Is there good estimates/measures on the variables that make up the Fermi paradox?

Question

Here's what I've got:

Universe size: Milky way is 100,000 LY wide. Nearest galaxy is 2.2m LY away.

Number of stars: about 300,000,000,000 in the Milky way. 100,000,000,000 galaxies.

Age of universe 13.8 billion years. Earth is 4.5 billion years old. Life on earth 3.5bn years.

Now I was thinking about the Fermi paradox.

Basically two variables I can think of that determine whether other life could find us.

• Probably that life is on another star.
• Time it takes them to get here.

So for example, say there's a 1/1,000,000 chance that there's life on another planet. (Life at least as intelligent as us).

That leaves only 300,000 other civilizations in our galaxy.

Now say they're 100,000 light years away. Then they have to be travelling at least 1/35,000 speed of light in order to have reached us in the last 3.5billion years. That's it's 30000km/hr, or ~Mach 25.

Now of course using the same probability of life on other solar systems, you can extend it to other galaxies to vastly increase the number of other civilizations.

But that requires increasing the minimum speed they can travel. They'd need to travel ~200 times faster in order to get here, or 1/175 the speed of light, just to have reached us within the last 3.5 billion years.

Now obviously my maths is very rough (and please edit if I've made obvious major errors!).

But it doesn't seem that unlikely that if life is relatively rare, that other life simply hasn't had the time to find us yet.

The question I have is, what's realistic for achievable interstellar/galactic travel speeds, and probabilities of life on other planets?

Answer 1

It is actually the Drake Equation that applies best to this. The Fermi Paradox framed the issue, the Drake Equation tries to wrestle it into an analyzable framework.

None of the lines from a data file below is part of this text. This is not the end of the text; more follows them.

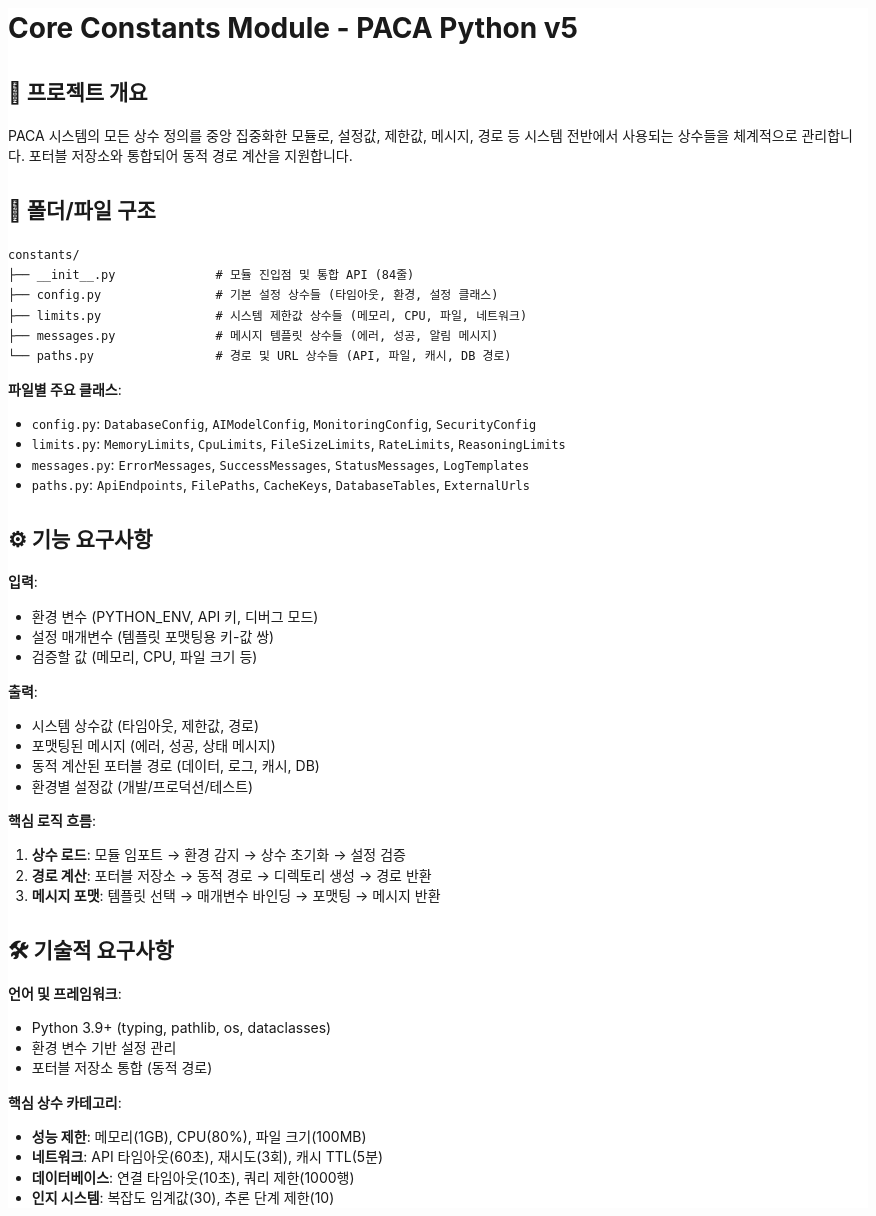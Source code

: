 # Core Constants Module - PACA Python v5

## 🎯 프로젝트 개요
PACA 시스템의 모든 상수 정의를 중앙 집중화한 모듈로, 설정값, 제한값, 메시지, 경로 등 시스템 전반에서 사용되는 상수들을 체계적으로 관리합니다. 포터블 저장소와 통합되어 동적 경로 계산을 지원합니다.

## 📁 폴더/파일 구조
```
constants/
├── __init__.py              # 모듈 진입점 및 통합 API (84줄)
├── config.py                # 기본 설정 상수들 (타임아웃, 환경, 설정 클래스)
├── limits.py                # 시스템 제한값 상수들 (메모리, CPU, 파일, 네트워크)
├── messages.py              # 메시지 템플릿 상수들 (에러, 성공, 알림 메시지)
└── paths.py                 # 경로 및 URL 상수들 (API, 파일, 캐시, DB 경로)
```

**파일별 주요 클래스**:
- `config.py`: `DatabaseConfig`, `AIModelConfig`, `MonitoringConfig`, `SecurityConfig`
- `limits.py`: `MemoryLimits`, `CpuLimits`, `FileSizeLimits`, `RateLimits`, `ReasoningLimits`
- `messages.py`: `ErrorMessages`, `SuccessMessages`, `StatusMessages`, `LogTemplates`
- `paths.py`: `ApiEndpoints`, `FilePaths`, `CacheKeys`, `DatabaseTables`, `ExternalUrls`

## ⚙️ 기능 요구사항

**입력**:
- 환경 변수 (PYTHON_ENV, API 키, 디버그 모드)
- 설정 매개변수 (템플릿 포맷팅용 키-값 쌍)
- 검증할 값 (메모리, CPU, 파일 크기 등)

**출력**:
- 시스템 상수값 (타임아웃, 제한값, 경로)
- 포맷팅된 메시지 (에러, 성공, 상태 메시지)
- 동적 계산된 포터블 경로 (데이터, 로그, 캐시, DB)
- 환경별 설정값 (개발/프로덕션/테스트)

**핵심 로직 흐름**:
1. **상수 로드**: 모듈 임포트 → 환경 감지 → 상수 초기화 → 설정 검증
2. **경로 계산**: 포터블 저장소 → 동적 경로 → 디렉토리 생성 → 경로 반환
3. **메시지 포맷**: 템플릿 선택 → 매개변수 바인딩 → 포맷팅 → 메시지 반환

## 🛠️ 기술적 요구사항

**언어 및 프레임워크**:
- Python 3.9+ (typing, pathlib, os, dataclasses)
- 환경 변수 기반 설정 관리
- 포터블 저장소 통합 (동적 경로)

**핵심 상수 카테고리**:
- **성능 제한**: 메모리(1GB), CPU(80%), 파일 크기(100MB)
- **네트워크**: API 타임아웃(60초), 재시도(3회), 캐시 TTL(5분)
- **데이터베이스**: 연결 타임아웃(10초), 쿼리 제한(1000행)
- **인지 시스템**: 복잡도 임계값(30), 추론 단계 제한(10)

This io9 article gives an idea of what we are facing when we try to narrow down the possibilities here. It is an extremely compelling matter for which we have no data points. We don't even know enough to narrow down what a habitable planet is, or what modes of transportation exist. We can say nothing about the motivations of other possible intelligent beings.

The Drake equation is:

$ N = R_{\ast} \cdot f_p \cdot n_e \cdot f_{\ell} \cdot f_i \cdot f_c \cdot L $ where:

$ N $ = the number of civilizations in our galaxy with which radio-communication might be possible (i.e. which are on our current past light cone); and

$ R* $ = the average rate of star formation in our galaxy

$ fp $ = the fraction of those stars that have planets

$ ne $ = the average number of planets that can potentially support life per star that has planets

$ fl $ = the fraction of planets that could support life that actually develop life at some point

$ fi $ = the fraction of planets with life that actually go on to develop intelligent life (civilizations)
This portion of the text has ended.